The Hep Cat is a 1942 Warner Bros. Looney Tunes cartoon directed by Bob Clampett, written by Warren Foster, animated primarily by Robert McKimson, and set to a musical score composed by Carl W. Stalling. The short was released on October 3, 1942. This cartoon was the first Technicolor Looney Tunes short.

==Plot==
The Hep Cat opens with a cat strolling through an abandoned lot. Unfortunately, he stumbles across a dog named Rosebud, who gives chase. The cat, after a successful escape, begins singing a parody of "Java Jive". Later, the cat encounters an attractive female cat, and attempts to woo her, failing utterly. A package containing flowers and a lipstick-kissed note is tossed over the fence; the note invites the cat to rendezvous with "guess who?" on the other side of the fence. He prances over and comes face-to-face with Rosebud. The chase resumes.

At one point, the dog uses a puppet version of the female cat of Hep Cat's dreams to trap him. The cat is fooled and again the dog pursues him.

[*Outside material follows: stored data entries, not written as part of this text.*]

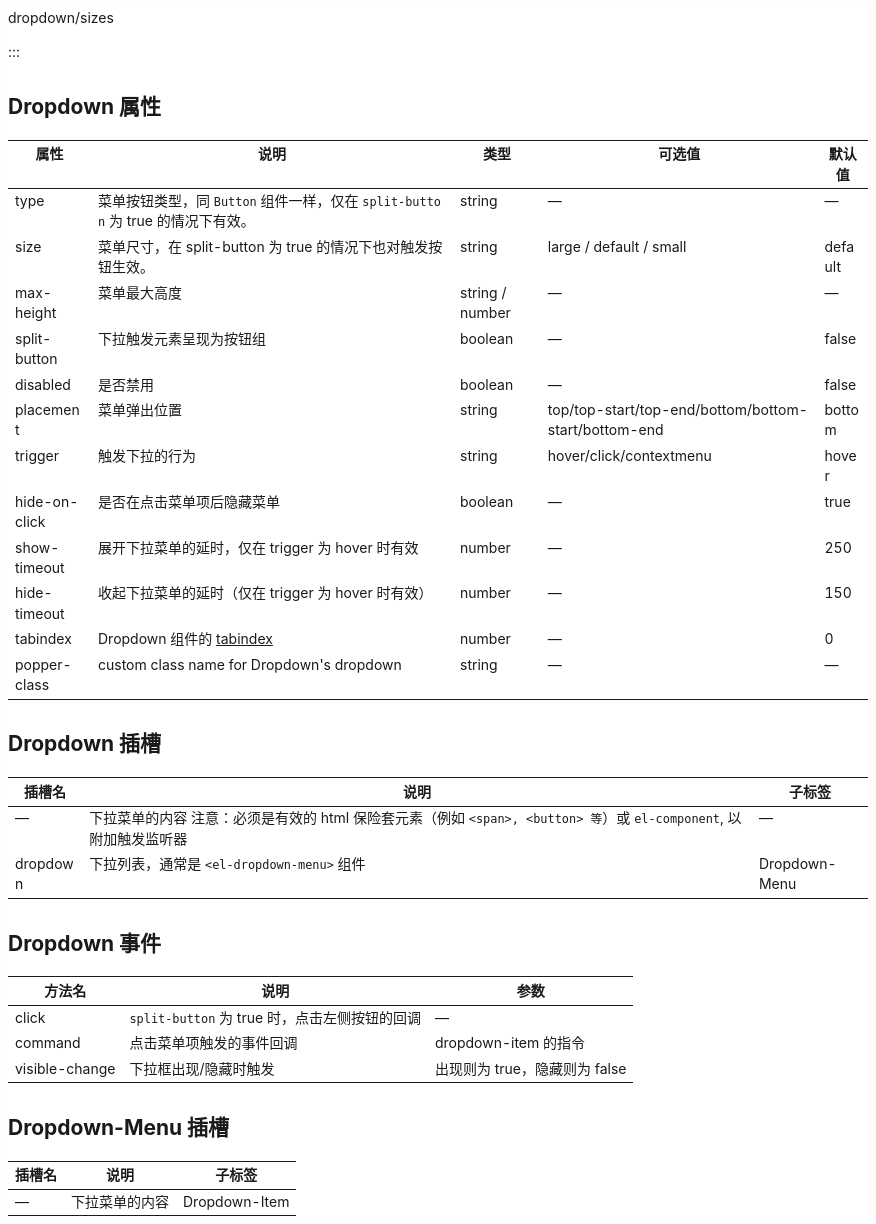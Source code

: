 dropdown/sizes

:::

## Dropdown 属性

| 属性            | 说明                                                                                                    | 类型              | 可选值                                                  | 默认值     |
| ------------- | ----------------------------------------------------------------------------------------------------- | --------------- | ---------------------------------------------------- | ------- |
| type          | 菜单按钮类型，同 `Button` 组件一样，仅在 `split-button` 为 true 的情况下有效。                                               | string          | —                                                    | —       |
| size          | 菜单尺寸，在 split-button 为 true 的情况下也对触发按钮生效。                                                              | string          | large / default / small                              | default |
| max-height    | 菜单最大高度                                                                                                | string / number | —                                                    | —       |
| split-button  | 下拉触发元素呈现为按钮组                                                                                          | boolean         | —                                                    | false   |
| disabled      | 是否禁用                                                                                                  | boolean         | —                                                    | false   |
| placement     | 菜单弹出位置                                                                                                | string          | top/top-start/top-end/bottom/bottom-start/bottom-end | bottom  |
| trigger       | 触发下拉的行为                                                                                               | string          | hover/click/contextmenu                              | hover   |
| hide-on-click | 是否在点击菜单项后隐藏菜单                                                                                         | boolean         | —                                                    | true    |
| show-timeout  | 展开下拉菜单的延时，仅在 trigger 为 hover 时有效                                                                      | number          | —                                                    | 250     |
| hide-timeout  | 收起下拉菜单的延时（仅在 trigger 为 hover 时有效）                                                                     | number          | —                                                    | 150     |
| tabindex      | Dropdown 组件的 [tabindex](https://developer.mozilla.org/en-US/docs/Web/HTML/Global_attributes/tabindex) | number          | —                                                    | 0       |
| popper-class  | custom class name for Dropdown's dropdown                                                             | string          | —                                                    | —       |

## Dropdown 插槽

| 插槽名      | 说明                                                                                          | 子标签           |
| -------- | ------------------------------------------------------------------------------------------- | ------------- |
| —        | 下拉菜单的内容 注意：必须是有效的 html 保险套元素（例如 `<span>, <button> 等`）或 `el-component`, 以附加触发监听器 | —             |
| dropdown | 下拉列表，通常是 `<el-dropdown-menu>` 组件                                                      | Dropdown-Menu |

## Dropdown 事件

| 方法名            | 说明                                | 参数                   |
| -------------- | --------------------------------- | -------------------- |
| click          | `split-button` 为 true 时，点击左侧按钮的回调 | —                    |
| command        | 点击菜单项触发的事件回调                      | dropdown-item 的指令    |
| visible-change | 下拉框出现/隐藏时触发                       | 出现则为 true，隐藏则为 false |

## Dropdown-Menu 插槽

| 插槽名 | 说明      | 子标签           |
| --- | ------- | ------------- |
| —   | 下拉菜单的内容 | Dropdown-Item |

After a series of zany sight gags, the cat once again evades Rosebud and puts him out of commission. As the cartoon closes, the cat can be seen kissing his dream girl—the puppet.

==Voice cast==
- Mel Blanc as the Hep Cat
- Sara Berner as Cat Puppet, Bird
- Kent Rogers as Rosebud

==Title alterations==
When Cartoon Network aired this short on The Bob Clampett Show, the titles were replaced with title cards of a colorized Porky Pig Looney Tune, with "The Merry-Go-Round Broke Down" as the opening music. The Looney Tunes title card cuts to the Blue Ribbon title card with "Merrily We Roll Along" as title music. The Looney Tunes drum with Porky Pig saying That's All Folks!, also closes the cartoon. This was done to identify the short as a Looney Tune, since the Blue Ribbon titles miscredited the short as a Merrie Melodies short.

==Cultural references==

Rosebud was the name of the sled in the then-recent movie, Citizen Kane.
When the cat claims to be a "gorgeous hunk of man" his face turns into a caricature of Victor Mature. As the cat feels Rosebud's nose beside the puppet he is kissing he exclaims: "Well, something new has been added!" At the end of the cartoon the cat says: "Well, I can dream, can't I?" Both quotes are catch phrases by Jerry Colonna. "Ah, something new has been added" was a slogan for Old Gold (cigarette).

==Reception==
Comic book and animation writer Earl Kress writes, "This cartoon is one of director Bob Clampett's bat-out-of-hell-paced efforts... There's some really nice staging in this cartoon—for example, the scenes in which we only see shadows on a fence and the scene where the cat and dog race up a fire escape, shown at a steep down-angle from the top of a building. The staging, plus the outstanding script by Warren Foster, make this one of the greatest Looney Tunes."